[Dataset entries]

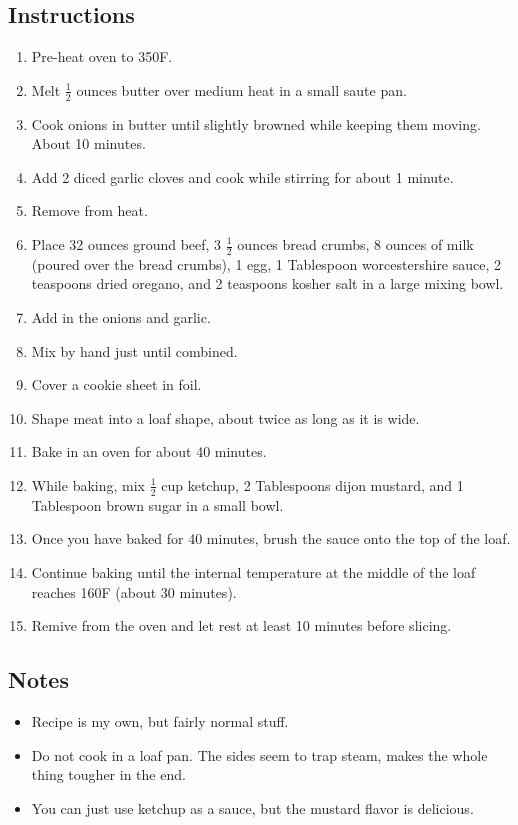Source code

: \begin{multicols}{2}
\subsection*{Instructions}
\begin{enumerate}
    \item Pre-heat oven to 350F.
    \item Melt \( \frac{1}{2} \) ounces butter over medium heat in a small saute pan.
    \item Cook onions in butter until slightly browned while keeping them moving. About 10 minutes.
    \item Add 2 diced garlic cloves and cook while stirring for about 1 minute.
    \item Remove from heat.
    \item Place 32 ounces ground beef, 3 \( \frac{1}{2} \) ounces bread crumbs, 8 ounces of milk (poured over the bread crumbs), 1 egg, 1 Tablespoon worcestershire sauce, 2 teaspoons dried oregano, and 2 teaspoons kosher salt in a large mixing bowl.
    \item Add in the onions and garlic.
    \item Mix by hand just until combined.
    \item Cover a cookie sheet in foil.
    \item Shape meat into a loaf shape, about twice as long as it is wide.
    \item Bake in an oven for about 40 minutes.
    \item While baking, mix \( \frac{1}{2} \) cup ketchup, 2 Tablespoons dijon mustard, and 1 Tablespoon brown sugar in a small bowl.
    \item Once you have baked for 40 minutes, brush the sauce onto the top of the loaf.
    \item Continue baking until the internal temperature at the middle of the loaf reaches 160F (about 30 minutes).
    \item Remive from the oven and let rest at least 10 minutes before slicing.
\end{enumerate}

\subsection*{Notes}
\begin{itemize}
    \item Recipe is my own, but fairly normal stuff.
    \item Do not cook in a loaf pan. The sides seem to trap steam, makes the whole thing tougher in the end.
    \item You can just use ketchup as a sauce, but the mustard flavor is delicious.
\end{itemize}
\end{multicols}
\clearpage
---
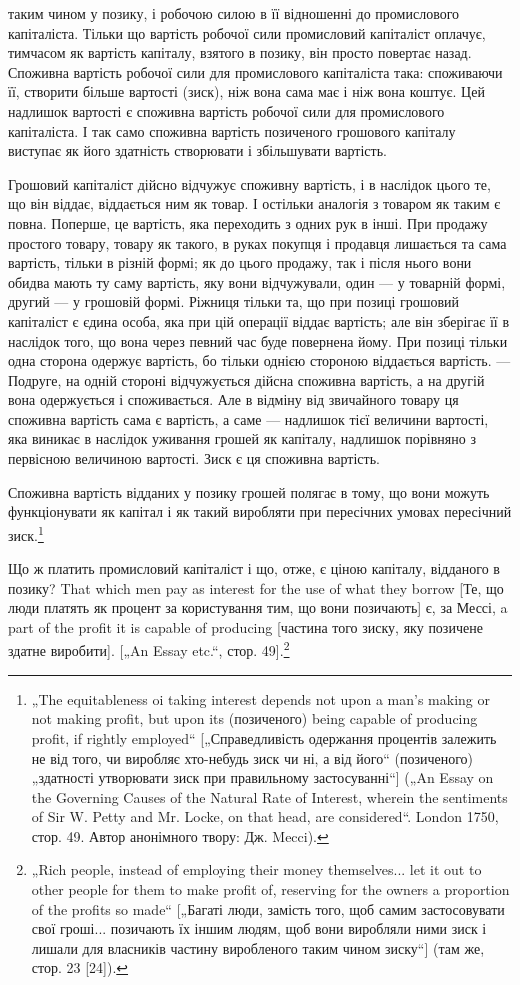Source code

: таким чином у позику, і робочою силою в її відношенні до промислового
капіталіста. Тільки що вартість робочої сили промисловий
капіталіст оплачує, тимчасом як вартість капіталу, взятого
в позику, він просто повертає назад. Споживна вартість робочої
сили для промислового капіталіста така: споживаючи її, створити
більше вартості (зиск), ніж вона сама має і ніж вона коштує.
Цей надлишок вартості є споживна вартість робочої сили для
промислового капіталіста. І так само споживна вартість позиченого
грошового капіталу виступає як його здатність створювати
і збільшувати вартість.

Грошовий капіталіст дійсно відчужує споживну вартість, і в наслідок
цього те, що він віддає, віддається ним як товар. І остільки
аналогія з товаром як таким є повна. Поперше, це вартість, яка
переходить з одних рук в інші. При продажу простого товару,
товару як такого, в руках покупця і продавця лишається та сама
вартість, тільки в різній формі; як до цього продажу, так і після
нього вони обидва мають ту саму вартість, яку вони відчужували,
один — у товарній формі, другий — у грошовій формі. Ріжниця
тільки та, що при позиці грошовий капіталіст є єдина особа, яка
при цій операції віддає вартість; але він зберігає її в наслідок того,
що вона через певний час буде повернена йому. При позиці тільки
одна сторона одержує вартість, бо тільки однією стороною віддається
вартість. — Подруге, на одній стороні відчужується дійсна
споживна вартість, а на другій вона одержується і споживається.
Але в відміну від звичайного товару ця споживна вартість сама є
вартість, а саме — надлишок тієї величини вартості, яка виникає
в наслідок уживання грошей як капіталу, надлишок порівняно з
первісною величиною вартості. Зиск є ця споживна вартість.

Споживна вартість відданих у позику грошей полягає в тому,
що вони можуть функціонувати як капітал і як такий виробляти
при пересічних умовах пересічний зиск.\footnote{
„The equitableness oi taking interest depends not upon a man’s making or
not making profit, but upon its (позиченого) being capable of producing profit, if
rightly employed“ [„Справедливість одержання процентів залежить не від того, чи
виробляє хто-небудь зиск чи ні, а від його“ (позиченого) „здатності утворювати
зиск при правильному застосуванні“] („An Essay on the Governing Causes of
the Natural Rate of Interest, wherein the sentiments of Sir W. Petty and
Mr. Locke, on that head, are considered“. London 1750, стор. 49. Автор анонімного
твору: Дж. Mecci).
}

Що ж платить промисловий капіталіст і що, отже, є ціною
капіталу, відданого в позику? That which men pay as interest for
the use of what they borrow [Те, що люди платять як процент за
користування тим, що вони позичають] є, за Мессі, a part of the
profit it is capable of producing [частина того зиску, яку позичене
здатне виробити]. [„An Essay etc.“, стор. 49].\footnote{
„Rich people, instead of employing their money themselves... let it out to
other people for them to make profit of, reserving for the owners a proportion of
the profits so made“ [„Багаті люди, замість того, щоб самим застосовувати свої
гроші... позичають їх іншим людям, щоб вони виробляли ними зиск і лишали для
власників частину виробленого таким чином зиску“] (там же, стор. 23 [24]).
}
--
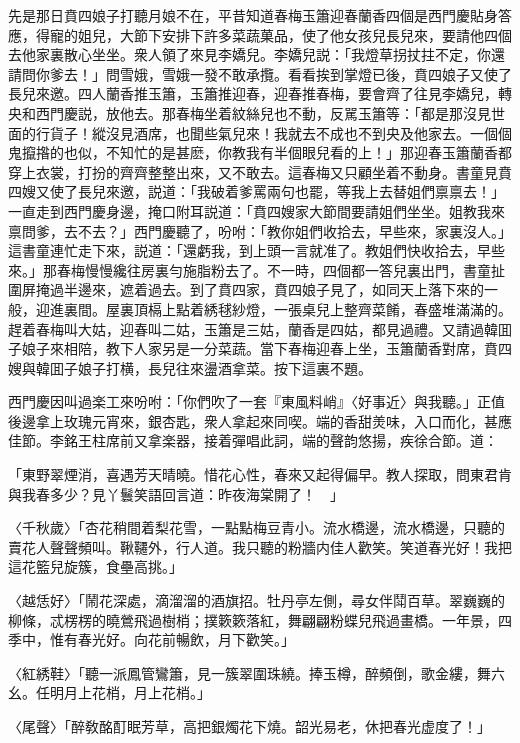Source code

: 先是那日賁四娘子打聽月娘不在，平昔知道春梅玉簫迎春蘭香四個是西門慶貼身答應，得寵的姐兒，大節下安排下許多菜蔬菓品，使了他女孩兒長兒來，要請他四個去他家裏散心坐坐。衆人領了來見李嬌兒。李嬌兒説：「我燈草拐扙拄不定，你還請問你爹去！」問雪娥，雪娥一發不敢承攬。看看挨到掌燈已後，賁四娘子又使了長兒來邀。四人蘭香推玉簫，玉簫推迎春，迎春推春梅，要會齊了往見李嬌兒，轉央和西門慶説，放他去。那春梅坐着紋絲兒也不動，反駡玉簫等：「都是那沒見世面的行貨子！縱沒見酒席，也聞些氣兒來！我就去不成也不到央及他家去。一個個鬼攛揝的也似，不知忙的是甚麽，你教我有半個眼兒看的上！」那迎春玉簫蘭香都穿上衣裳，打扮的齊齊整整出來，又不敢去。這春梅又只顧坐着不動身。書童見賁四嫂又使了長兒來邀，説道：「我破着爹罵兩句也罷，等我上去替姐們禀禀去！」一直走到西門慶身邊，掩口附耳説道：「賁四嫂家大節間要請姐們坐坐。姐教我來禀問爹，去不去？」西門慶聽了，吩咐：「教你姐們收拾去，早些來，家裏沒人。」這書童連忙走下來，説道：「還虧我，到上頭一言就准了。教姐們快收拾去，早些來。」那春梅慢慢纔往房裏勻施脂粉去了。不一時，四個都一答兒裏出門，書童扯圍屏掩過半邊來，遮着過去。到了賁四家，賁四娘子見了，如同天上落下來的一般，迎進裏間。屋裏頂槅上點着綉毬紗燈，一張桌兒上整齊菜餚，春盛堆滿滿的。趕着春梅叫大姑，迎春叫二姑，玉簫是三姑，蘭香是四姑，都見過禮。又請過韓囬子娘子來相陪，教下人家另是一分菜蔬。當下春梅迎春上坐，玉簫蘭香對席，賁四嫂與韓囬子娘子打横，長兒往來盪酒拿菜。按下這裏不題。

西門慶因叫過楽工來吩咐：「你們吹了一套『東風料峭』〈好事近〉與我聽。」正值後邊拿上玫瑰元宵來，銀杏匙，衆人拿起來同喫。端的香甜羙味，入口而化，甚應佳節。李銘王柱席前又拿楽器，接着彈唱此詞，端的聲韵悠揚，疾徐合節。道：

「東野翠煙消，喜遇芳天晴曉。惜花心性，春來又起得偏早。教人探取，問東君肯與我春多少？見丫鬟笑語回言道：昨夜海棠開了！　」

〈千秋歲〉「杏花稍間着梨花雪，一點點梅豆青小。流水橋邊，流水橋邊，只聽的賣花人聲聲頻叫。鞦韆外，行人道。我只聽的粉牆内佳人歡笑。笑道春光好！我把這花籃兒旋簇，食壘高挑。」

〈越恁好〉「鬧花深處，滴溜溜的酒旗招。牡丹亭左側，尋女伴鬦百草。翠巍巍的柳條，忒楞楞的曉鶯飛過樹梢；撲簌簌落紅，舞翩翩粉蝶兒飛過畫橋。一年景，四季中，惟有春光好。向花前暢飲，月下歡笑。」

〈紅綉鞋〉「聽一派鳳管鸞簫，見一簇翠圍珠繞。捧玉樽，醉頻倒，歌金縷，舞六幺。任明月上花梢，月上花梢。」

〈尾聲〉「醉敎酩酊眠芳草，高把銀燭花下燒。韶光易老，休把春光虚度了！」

TASK REQUIREMENTS
Out of the data above, transcribe exactly and only the lines starting with the line that has "одна сторона одержує" and going on through the line that has "вартість, а саме", both included.

REPLY
одна сторона одержує вартість, бо тільки однією стороною віддається
вартість. — Подруге, на одній стороні відчужується дійсна
споживна вартість, а на другій вона одержується і споживається.
Але в відміну від звичайного товару ця споживна вартість сама є
вартість, а саме — надлишок тієї величини вартості, яка виникає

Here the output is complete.